Instructions for the task: Say the number of lines in the records below that hold the word "mbox", and only that number.
[Material supplied — start]
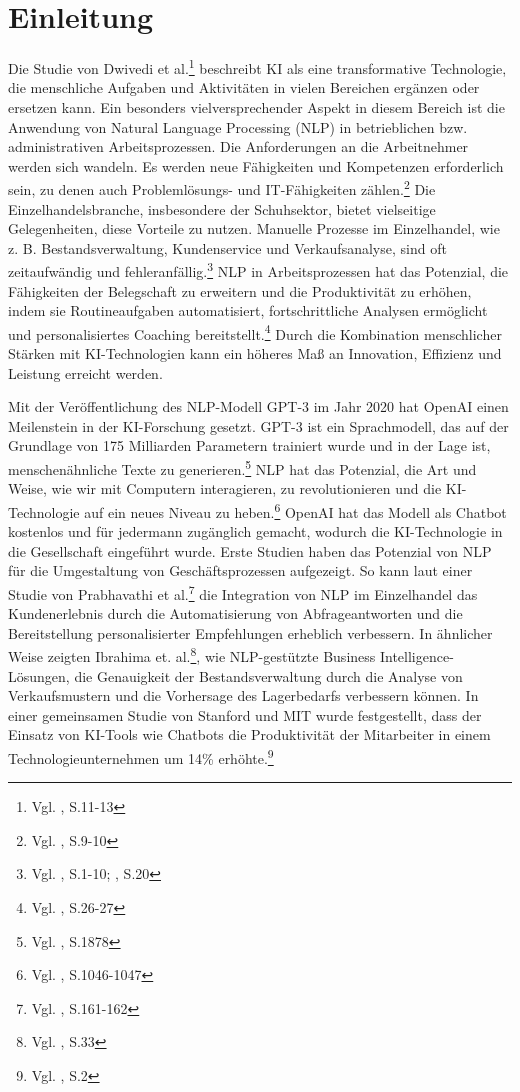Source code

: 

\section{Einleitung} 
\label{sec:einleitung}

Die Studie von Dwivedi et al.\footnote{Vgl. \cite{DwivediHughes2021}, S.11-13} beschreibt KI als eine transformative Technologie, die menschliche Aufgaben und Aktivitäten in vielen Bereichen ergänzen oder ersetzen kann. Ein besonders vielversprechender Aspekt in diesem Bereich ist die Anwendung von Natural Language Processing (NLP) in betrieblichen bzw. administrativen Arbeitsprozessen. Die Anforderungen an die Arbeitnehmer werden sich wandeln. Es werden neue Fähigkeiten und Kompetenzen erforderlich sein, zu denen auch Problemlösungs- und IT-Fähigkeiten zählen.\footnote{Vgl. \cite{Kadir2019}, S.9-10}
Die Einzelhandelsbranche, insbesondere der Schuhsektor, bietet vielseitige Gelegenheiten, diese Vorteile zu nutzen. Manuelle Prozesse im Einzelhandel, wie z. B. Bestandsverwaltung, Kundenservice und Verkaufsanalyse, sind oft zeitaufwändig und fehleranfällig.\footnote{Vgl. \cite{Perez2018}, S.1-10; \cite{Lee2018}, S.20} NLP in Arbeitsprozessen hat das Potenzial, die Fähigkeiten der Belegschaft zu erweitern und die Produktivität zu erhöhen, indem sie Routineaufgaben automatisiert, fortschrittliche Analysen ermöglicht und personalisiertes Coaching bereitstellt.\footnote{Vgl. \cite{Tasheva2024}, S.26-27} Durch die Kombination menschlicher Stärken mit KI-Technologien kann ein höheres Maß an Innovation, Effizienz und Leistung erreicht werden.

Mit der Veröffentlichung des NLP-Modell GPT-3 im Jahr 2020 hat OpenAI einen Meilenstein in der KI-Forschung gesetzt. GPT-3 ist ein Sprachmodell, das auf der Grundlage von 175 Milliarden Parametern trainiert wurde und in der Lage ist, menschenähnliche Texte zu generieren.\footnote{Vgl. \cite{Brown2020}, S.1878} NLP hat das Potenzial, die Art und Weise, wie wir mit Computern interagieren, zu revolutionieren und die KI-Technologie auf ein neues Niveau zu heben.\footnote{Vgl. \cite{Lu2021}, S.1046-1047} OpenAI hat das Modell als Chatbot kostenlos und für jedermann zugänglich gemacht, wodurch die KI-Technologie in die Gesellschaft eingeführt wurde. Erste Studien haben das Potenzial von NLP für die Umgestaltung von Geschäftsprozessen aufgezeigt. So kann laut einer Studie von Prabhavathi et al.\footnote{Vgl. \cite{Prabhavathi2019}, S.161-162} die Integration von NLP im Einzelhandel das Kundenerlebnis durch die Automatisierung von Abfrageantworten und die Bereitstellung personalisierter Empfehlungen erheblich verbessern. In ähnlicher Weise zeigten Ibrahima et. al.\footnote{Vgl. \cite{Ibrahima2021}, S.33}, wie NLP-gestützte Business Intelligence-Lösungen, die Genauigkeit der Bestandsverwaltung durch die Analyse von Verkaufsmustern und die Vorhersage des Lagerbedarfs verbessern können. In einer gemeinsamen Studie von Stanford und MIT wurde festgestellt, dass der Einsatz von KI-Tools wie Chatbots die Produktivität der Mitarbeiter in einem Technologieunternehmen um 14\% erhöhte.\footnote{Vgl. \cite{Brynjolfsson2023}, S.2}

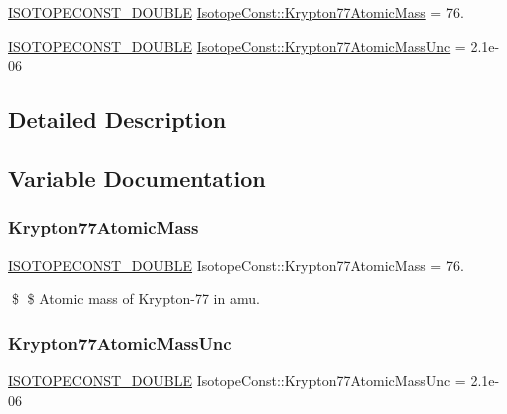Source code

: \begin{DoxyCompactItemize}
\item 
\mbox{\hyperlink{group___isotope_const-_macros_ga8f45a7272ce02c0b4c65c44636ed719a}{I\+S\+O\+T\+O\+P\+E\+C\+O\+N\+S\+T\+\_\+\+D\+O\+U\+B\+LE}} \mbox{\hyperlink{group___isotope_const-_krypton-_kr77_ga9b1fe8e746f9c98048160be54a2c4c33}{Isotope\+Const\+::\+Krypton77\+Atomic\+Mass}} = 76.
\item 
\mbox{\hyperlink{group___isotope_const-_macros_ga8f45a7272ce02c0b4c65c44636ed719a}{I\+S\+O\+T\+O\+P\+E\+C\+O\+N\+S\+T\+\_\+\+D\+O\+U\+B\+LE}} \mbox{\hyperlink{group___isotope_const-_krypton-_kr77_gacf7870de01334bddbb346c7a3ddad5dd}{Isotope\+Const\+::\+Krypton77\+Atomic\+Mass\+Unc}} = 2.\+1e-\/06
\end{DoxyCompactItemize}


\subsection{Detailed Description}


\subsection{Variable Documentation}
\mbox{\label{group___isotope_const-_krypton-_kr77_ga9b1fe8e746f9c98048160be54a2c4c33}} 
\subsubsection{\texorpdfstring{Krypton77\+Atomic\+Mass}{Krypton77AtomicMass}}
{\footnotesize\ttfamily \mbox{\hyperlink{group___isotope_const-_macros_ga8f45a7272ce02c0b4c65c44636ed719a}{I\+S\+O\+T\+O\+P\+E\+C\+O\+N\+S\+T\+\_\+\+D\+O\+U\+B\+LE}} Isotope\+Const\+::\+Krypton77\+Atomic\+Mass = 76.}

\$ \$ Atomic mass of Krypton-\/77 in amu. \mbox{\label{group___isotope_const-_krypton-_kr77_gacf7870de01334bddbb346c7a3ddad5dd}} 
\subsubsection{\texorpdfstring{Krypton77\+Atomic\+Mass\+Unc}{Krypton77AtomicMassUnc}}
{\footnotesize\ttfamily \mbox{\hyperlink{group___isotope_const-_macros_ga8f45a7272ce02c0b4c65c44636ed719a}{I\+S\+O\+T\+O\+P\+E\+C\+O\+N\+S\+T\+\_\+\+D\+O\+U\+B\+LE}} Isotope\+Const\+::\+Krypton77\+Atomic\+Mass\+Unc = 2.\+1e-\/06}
[Material supplied — finish]
Result of this exercise: 6